### AIM OF THE TASK:
Filter these entries down to the lines that hold the word "provided", and show each of them.

### DATASET ENTRIES:
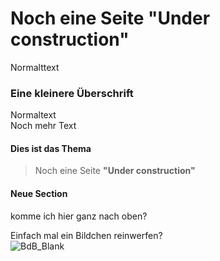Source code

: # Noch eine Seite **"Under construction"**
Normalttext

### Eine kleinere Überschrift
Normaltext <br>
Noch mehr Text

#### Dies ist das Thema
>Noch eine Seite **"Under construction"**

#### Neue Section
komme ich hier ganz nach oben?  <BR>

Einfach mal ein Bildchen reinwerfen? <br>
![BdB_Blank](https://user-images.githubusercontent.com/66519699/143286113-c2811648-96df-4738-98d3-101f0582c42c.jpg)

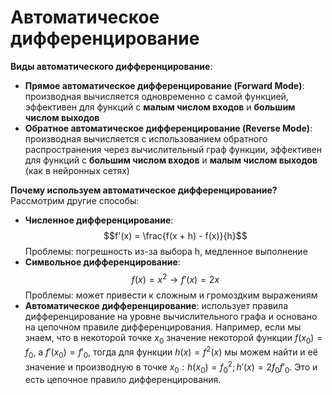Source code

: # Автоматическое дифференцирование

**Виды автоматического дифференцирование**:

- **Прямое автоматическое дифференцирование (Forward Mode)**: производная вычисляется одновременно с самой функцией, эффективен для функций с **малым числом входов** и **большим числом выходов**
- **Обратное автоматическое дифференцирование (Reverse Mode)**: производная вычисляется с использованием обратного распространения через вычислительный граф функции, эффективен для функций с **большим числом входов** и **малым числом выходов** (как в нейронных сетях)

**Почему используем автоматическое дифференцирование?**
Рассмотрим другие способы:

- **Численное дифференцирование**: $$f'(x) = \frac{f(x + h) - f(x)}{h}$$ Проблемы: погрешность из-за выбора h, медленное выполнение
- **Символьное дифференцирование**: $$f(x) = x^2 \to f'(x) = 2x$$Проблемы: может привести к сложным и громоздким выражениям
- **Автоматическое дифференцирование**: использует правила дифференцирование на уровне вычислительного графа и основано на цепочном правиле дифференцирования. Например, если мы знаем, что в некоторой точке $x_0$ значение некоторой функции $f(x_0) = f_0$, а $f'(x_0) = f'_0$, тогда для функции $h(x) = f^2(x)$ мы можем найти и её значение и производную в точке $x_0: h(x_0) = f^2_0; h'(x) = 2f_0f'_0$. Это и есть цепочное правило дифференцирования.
==
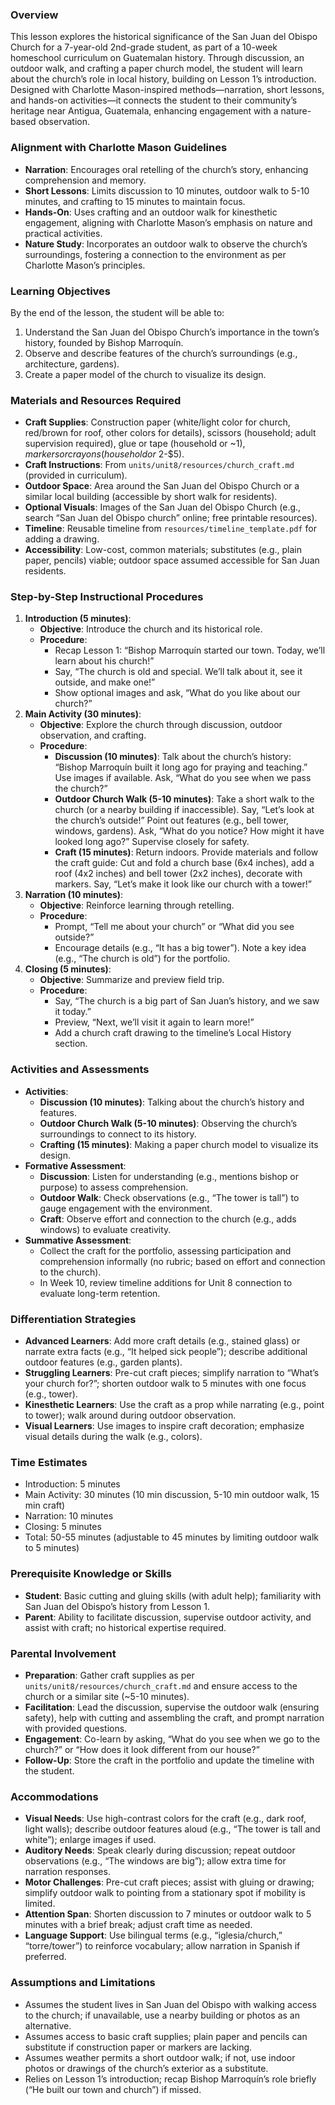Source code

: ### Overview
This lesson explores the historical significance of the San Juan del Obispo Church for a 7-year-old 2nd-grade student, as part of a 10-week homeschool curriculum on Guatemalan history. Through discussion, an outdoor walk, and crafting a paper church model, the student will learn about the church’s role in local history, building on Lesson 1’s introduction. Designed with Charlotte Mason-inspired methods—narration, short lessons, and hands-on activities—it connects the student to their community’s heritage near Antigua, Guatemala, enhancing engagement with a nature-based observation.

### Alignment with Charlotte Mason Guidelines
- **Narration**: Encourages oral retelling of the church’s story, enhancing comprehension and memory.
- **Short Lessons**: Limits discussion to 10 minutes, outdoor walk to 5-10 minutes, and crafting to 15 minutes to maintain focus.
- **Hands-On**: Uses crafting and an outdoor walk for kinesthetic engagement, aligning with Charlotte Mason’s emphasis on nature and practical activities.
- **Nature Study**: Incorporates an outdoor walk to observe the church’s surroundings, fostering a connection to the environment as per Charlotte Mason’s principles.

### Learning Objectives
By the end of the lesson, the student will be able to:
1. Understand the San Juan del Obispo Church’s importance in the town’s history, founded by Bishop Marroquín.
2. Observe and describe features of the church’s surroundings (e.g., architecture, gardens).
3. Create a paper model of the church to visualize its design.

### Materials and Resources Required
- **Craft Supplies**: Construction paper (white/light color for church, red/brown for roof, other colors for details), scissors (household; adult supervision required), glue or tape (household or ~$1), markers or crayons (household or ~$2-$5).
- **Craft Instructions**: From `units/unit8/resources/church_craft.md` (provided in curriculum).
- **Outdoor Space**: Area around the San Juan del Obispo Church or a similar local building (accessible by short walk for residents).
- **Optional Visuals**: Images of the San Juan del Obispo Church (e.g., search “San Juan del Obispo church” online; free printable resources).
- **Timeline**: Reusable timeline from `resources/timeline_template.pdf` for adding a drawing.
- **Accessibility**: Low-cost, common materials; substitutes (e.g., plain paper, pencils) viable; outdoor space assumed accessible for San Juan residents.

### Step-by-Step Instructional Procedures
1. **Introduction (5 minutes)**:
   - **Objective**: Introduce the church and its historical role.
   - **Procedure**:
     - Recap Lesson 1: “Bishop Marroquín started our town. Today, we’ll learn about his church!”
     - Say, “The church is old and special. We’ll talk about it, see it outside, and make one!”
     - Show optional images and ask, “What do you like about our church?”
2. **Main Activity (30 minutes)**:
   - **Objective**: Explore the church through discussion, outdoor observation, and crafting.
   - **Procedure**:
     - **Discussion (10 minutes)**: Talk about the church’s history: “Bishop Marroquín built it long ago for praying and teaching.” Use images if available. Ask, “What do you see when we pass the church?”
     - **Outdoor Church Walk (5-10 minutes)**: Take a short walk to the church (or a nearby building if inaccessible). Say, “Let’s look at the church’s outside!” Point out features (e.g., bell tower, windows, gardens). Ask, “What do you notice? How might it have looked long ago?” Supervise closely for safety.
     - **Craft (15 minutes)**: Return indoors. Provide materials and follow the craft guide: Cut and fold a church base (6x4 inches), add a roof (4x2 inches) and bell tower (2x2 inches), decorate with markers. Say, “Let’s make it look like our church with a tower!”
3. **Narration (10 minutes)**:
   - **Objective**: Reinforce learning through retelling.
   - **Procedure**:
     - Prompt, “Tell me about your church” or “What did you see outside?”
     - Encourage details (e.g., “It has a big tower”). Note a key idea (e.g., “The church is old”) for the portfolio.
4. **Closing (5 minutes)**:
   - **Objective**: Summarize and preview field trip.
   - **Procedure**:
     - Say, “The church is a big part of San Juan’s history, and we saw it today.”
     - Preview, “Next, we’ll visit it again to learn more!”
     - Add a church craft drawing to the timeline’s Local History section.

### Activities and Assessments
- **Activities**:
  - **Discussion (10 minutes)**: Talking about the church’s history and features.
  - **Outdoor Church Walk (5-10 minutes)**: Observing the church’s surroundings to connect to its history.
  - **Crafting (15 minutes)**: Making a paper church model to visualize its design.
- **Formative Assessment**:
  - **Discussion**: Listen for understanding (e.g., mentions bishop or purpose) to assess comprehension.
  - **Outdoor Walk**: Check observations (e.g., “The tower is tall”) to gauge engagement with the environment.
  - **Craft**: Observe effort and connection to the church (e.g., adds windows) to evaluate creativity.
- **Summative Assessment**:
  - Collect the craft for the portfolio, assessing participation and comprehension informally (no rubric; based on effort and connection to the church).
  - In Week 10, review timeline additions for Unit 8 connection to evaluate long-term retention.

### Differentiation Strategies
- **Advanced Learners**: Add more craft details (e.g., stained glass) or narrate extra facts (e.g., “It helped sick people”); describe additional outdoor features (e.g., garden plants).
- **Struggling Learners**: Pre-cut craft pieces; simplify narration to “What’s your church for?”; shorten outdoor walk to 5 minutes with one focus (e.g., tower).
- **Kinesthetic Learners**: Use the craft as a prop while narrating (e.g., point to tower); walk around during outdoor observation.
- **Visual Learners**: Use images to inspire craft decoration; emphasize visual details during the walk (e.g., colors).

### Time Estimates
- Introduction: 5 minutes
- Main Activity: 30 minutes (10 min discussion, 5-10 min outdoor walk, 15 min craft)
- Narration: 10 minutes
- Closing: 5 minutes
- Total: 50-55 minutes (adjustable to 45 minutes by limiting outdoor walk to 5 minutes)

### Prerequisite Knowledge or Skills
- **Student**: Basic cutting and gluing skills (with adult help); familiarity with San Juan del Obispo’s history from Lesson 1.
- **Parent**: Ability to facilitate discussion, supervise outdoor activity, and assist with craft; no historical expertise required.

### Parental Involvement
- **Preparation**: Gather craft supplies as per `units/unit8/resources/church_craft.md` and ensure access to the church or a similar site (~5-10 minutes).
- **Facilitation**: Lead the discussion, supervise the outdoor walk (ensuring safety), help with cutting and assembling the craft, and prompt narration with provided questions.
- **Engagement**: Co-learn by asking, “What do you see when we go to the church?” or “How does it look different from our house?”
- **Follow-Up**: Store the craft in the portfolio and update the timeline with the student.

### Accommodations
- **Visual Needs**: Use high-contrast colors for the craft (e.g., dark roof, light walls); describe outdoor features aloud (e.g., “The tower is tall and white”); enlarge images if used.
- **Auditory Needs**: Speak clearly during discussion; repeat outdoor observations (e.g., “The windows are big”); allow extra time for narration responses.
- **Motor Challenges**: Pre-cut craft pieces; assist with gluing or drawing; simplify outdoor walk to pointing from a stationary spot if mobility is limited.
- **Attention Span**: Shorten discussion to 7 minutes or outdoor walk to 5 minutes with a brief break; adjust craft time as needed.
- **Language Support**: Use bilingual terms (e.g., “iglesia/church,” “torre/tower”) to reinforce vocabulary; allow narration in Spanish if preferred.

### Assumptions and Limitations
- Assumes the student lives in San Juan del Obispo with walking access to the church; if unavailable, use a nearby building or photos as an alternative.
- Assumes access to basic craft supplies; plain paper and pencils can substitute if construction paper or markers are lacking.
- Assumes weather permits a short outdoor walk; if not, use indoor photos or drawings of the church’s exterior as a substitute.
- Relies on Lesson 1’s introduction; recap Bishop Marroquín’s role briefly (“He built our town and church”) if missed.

### COMPLETED EXERCISE:
- **Craft Instructions**: From `units/unit8/resources/church_craft.md` (provided in curriculum).
- **Facilitation**: Lead the discussion, supervise the outdoor walk (ensuring safety), help with cutting and assembling the craft, and prompt narration with provided questions.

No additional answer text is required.